A Universidade Estadual do Piauí (Uespi) deve colocar em prática, ainda neste ano, uma estratégia voltada para reduzir o número de disciplinas sem professores. Atualmente, cerca de 300 componentes curriculares da instituição não contam com docentes responsáveis. Para enfrentar a situação, será criado o Programa de Gestão Especial da Oferta (PGEO), iniciativa que contará com investimento superior a R$ 3,2 milhões.
A proposta foi encaminhada pelo Governo do Estado à Assembleia Legislativa do Piauí (Alepi) na última segunda-feira (9). O programa é direcionado aos docentes do ensino superior e permitirá que professores interessados assumam disciplinas que estão sem responsáveis, podendo ultrapassar a carga horária regular de forma excepcional e por tempo determinado.
Como contrapartida, os participantes receberão uma bolsa de auxílio. O benefício terá caráter temporário e não será incorporado ao salário, nem produzirá efeitos previdenciários ou mudanças no regime jurídico dos docentes. Professores temporários também poderão participar da iniciativa, que será desenvolvida em parceria com a Fundação de Amparo à Pesquisa do Estado do Piauí (Fapepi).

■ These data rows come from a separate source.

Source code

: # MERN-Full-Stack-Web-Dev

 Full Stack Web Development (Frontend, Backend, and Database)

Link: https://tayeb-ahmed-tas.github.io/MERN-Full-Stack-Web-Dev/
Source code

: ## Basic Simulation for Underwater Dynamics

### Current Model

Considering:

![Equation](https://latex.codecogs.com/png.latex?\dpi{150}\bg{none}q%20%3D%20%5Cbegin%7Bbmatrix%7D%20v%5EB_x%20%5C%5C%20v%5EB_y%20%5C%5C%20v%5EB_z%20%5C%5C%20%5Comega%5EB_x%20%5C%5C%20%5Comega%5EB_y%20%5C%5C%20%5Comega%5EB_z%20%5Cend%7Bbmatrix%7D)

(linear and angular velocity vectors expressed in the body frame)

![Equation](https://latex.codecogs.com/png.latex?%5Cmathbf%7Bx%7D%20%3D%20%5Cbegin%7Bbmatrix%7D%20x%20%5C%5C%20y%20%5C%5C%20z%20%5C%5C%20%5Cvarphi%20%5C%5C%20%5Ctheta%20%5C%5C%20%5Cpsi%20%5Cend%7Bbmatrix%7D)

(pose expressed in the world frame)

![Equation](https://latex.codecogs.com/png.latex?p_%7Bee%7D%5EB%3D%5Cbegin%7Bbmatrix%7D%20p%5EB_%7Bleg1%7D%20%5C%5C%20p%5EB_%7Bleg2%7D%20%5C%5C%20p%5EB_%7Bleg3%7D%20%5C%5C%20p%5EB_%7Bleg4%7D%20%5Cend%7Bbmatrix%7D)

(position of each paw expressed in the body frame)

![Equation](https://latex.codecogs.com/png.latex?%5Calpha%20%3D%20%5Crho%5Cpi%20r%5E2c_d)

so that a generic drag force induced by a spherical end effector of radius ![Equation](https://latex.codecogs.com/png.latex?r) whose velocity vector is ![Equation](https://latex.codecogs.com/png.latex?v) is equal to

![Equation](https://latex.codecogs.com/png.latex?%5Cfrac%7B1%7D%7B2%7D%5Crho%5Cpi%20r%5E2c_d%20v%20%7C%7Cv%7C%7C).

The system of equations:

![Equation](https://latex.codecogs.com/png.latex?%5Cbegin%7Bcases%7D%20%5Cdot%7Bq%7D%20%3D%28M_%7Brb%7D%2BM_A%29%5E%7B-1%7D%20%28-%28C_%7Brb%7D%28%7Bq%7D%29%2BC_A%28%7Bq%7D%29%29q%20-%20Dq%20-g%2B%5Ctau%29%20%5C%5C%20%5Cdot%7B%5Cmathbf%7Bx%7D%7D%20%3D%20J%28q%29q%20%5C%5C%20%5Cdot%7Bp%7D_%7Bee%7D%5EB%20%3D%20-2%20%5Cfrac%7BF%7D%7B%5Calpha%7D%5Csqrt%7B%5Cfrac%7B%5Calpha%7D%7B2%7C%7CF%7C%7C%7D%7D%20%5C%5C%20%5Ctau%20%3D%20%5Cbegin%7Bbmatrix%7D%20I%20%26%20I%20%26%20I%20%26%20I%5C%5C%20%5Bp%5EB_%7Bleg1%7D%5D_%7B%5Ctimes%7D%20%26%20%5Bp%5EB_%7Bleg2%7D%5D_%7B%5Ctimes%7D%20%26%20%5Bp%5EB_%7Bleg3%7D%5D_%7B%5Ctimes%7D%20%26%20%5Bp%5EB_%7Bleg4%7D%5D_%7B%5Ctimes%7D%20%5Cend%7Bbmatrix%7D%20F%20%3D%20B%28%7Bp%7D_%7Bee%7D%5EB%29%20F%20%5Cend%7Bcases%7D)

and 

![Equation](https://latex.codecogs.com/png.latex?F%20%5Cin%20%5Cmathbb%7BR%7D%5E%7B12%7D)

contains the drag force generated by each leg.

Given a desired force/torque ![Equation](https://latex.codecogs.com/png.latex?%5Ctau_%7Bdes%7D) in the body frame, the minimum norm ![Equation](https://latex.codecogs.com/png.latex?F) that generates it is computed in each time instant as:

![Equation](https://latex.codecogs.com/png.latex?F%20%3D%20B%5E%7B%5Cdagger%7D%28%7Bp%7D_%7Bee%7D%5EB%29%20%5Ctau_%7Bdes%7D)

De acordo com a proposta, o PGEO será realizado a cada semestre por meio de editais e abrangerá todos os campi da universidade. A intenção é garantir que as disciplinas sem professores possam ser ofertadas normalmente, evitando prejuízos no andamento das atividades acadêmicas e na formação dos estudantes.
O programa ainda prevê o pagamento de bolsas para diferentes perfis de profissionais, incluindo docentes em atividade, aposentados, professores visitantes e técnicos com qualificação para atuar no ensino superior, ampliando temporariamente o quadro disponível para suprir as demandas urgentes da instituição.
Para o reitor da Uespi, Paulo Henrique Gomes de Lima, a iniciativa representa um passo importante para enfrentar uma dificuldade histórica enfrentada pela universidade. Segundo ele, a remuneração por meio de bolsas permitirá que professores da própria instituição assumam disciplinas extras, ajudando a reduzir gradativamente o número de componentes sem docentes.
O pró-reitor de Ensino e Graduação, Arnaldo Brito, explicou que o programa tem caráter emergencial. Conforme destacou, a medida busca suprir a falta de professores até que seja possível realizar um novo concurso público para contratação efetiva de docentes, processo que costuma exigir mais tempo para ser concluído.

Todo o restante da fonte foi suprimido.